RP: Well, what do you do about Bob Dylan then? I mean, he's the master of that and everybody goes back and has some more of it. They say, 'Oh, I'm never going to see him again!' and they do because what are you going to do for 45 years saddled with the same piece of music? I don't take any pleasure in it; people pay for entertainment and if part of their idea of entertainment is to come and knock me then so be it. So long as they go there and come out feeling as curmudgeonly and miserable as possible – if that was their plan – then there are artists for them who do cabaret who were bona fide rockers once upon a time. You have to take all of it and continue to give it a personality.

Look, I'm not trying to play Wembley Stadium; I'm just playing. I don't expect to be carried shoulder high. You know, I think people have got it now. If you want to have an interesting night with some great players and a sense of humour, then come and see us. We're one of the best bands on the planet. For real! You have to have the mentality to be ready for something and embrace it or fuck off.

How do you view the Led Zeppelin re-issues in the context of an artist still releasing new material? Is the Robert Plant of 2014 in competition with the Robert Plant of 1971?

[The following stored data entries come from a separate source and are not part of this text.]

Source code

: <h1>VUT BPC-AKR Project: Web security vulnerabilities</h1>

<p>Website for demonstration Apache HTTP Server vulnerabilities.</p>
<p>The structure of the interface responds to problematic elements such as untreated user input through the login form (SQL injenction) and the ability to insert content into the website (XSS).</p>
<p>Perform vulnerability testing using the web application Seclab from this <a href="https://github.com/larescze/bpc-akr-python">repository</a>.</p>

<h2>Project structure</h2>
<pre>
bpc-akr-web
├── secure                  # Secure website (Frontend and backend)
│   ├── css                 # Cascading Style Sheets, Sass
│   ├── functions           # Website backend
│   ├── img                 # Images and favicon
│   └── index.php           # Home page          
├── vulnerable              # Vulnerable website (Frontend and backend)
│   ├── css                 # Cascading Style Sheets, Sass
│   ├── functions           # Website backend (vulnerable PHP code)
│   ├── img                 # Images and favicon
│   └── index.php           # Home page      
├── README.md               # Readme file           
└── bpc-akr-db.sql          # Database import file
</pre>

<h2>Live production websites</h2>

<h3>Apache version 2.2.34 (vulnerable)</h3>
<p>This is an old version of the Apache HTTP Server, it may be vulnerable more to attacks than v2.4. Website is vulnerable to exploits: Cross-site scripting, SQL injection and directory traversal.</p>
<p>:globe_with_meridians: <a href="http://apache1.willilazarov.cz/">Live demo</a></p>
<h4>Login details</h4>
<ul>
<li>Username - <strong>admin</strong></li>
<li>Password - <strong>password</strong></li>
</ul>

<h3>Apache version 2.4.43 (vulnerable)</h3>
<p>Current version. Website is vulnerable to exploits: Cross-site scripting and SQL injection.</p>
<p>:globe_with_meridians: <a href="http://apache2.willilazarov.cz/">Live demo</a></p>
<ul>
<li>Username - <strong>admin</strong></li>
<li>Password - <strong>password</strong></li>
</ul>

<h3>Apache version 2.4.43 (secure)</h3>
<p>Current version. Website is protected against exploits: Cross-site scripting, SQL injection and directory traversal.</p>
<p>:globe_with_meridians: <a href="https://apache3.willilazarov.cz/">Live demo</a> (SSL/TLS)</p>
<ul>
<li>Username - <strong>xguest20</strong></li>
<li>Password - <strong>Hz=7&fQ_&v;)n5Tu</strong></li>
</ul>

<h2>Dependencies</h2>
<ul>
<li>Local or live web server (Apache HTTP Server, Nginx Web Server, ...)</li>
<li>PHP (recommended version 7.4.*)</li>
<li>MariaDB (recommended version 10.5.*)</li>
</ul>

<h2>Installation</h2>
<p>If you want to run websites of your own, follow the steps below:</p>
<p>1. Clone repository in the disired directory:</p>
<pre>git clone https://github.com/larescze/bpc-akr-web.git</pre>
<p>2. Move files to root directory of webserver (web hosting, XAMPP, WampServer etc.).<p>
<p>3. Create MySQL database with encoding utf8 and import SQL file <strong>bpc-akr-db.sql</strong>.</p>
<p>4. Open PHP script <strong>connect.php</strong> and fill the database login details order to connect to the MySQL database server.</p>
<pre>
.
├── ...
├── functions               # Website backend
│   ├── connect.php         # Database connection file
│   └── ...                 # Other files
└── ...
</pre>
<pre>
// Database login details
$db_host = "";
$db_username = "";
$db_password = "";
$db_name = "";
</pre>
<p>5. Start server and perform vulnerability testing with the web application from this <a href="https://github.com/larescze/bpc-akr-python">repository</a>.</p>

RP: Oh, fuck off! No, no, no! I don't know where it is and I don't care. I just make records. I mean, I learned so much when they finally opened the trap door and I was let out. I suppose that in the whirlwind that was the 70s, we kept very close in our situation and it was like a centrifugal force, really. The band was developing so fast and the music, up to a point, was developing fast and then after that we were sort of left in this area that was uncharted territory as far as size and success was concerned. The whole thing just went into a place that no one had been to before. There was no real infrastructure or therapy that could contain and deal with that. And of course it was moving so fast that you didn't even realise it was having an effect on yourself. But the good thing was that it didn't have the same addictive effect here in Britain as it did in America.

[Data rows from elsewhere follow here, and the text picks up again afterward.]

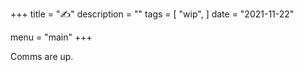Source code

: +++
title = "✍"
description = ""
tags = [
    "wip",
]
date = "2021-11-22"

menu = "main"
+++


Comms are up.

We were wrestling with it. When we went to Knebworth in '79 we were four years away from playing Earls Court so there was a lot riding on it for us. And that had quite an effect on our performances there, really. That's a nice way of putting it! And I thought, Is that it? Is that all I'm worth? But later on down the line, I realised I was a jobbing, working musician who would just team up with anybody that I really enjoyed. I mean, I worked with a bloke from Buggles and I worked with loads of people because I was really interested in other people's take on music. And I was free to fail and that's been the greatest gift of the last 30-odd years. I mean, I want it to be successful and I know that what I do is for me within my own remit and I have to look at myself very seriously. I know that I'm doing good but it doesn't have to be a compulsory inoculation for the world! You know, it's let me do my bit.

So when I come across as being everybody's mate and nice and humble, I'm only nice and humble to a certain degree; the other side of me is arrogantly determined to do what the fuck I want.

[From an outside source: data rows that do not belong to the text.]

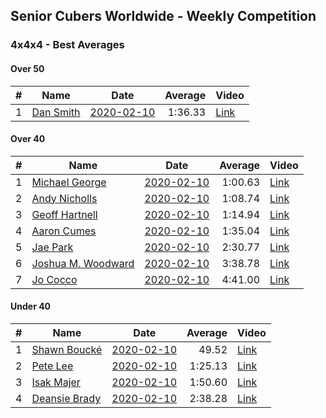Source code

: ## Senior Cubers Worldwide - Weekly Competition
### 4x4x4 - Best Averages

#### Over 50

| # | Name | Date | Average | Video |
| :--: | -- | :--: | --: | -- |
| 1 | [Dan Smith](../persons/dan_smith.md) | [2020-02-10](2020-02-10.md) | 1:36.33 | [Link](https://www.facebook.com/groups/1604105099735401/permalink/2137188879760351/) |

#### Over 40

| # | Name | Date | Average | Video |
| :--: | -- | :--: | --: | -- |
| 1 | [Michael George](../persons/michael_george.md) | [2020-02-10](2020-02-10.md) | 1:00.63 | [Link](https://www.facebook.com/michael.george.545/videos/10212920017115516/) |
| 2 | [Andy Nicholls](../persons/andy_nicholls.md) | [2020-02-10](2020-02-10.md) | 1:08.74 | [Link](https://www.facebook.com/groups/1604105099735401/permalink/2134916213320951/) |
| 3 | [Geoff Hartnell](../persons/geoff_hartnell.md) | [2020-02-10](2020-02-10.md) | 1:14.94 | [Link](https://www.facebook.com/groups/1604105099735401/permalink/2139252612887311/) |
| 4 | [Aaron Cumes](../persons/aaron_cumes.md) | [2020-02-10](2020-02-10.md) | 1:35.04 | [Link](https://www.facebook.com/groups/1604105099735401/permalink/2133725683440004/) |
| 5 | [Jae Park](../persons/jae_park.md) | [2020-02-10](2020-02-10.md) | 2:30.77 | [Link](https://www.facebook.com/groups/1604105099735401/permalink/2135447743267798/) |
| 6 | [Joshua M. Woodward](../persons/joshua_m._woodward.md) | [2020-02-10](2020-02-10.md) | 3:38.78 | [Link](https://www.facebook.com/joshua.m.woodward.9/videos/10157599917355342/) |
| 7 | [Jo Cocco](../persons/jo_cocco.md) | [2020-02-10](2020-02-10.md) | 4:41.00 | [Link](https://www.facebook.com/JoCocco/videos/10156812603372109/) |

#### Under 40

| # | Name | Date | Average | Video |
| :--: | -- | :--: | --: | -- |
| 1 | [Shawn Boucké](../persons/shawn_boucke.md) | [2020-02-10](2020-02-10.md) | 49.52 | [Link](https://www.facebook.com/groups/1604105099735401/permalink/2134991299980109/) |
| 2 | [Pete Lee](../persons/pete_lee.md) | [2020-02-10](2020-02-10.md) | 1:25.13 | [Link](https://www.facebook.com/pete.lee.9003/videos/2505517469558727/) |
| 3 | [Isak Majer](../persons/isak_majer.md) | [2020-02-10](2020-02-10.md) | 1:50.60 | [Link](https://www.facebook.com/groups/1604105099735401/permalink/2139081646237741/) |
| 4 | [Deansie Brady](../persons/deansie_brady.md) | [2020-02-10](2020-02-10.md) | 2:38.28 | [Link](https://www.facebook.com/groups/1604105099735401/permalink/2139163042896268/) |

Could your career have survived baldness?

RP: That's a very good question. I don't think I could survive it. I've never had a nightmare about losing my hair but I did see a bit of our performance on Later… with Jools Holland and I thought, Fuck me! I really need to get it cut!

It's a funny thing, hair. What to do with it? I always listened to David Crosby and I think he's got the voice of an angel. It's absolutely amazing despite all that freebasing but he persists with that hair of his. It's like he sang on 'Almost Cut My Hair', "I feel like letting my freak flag fly" so I'm going to hang on to mine.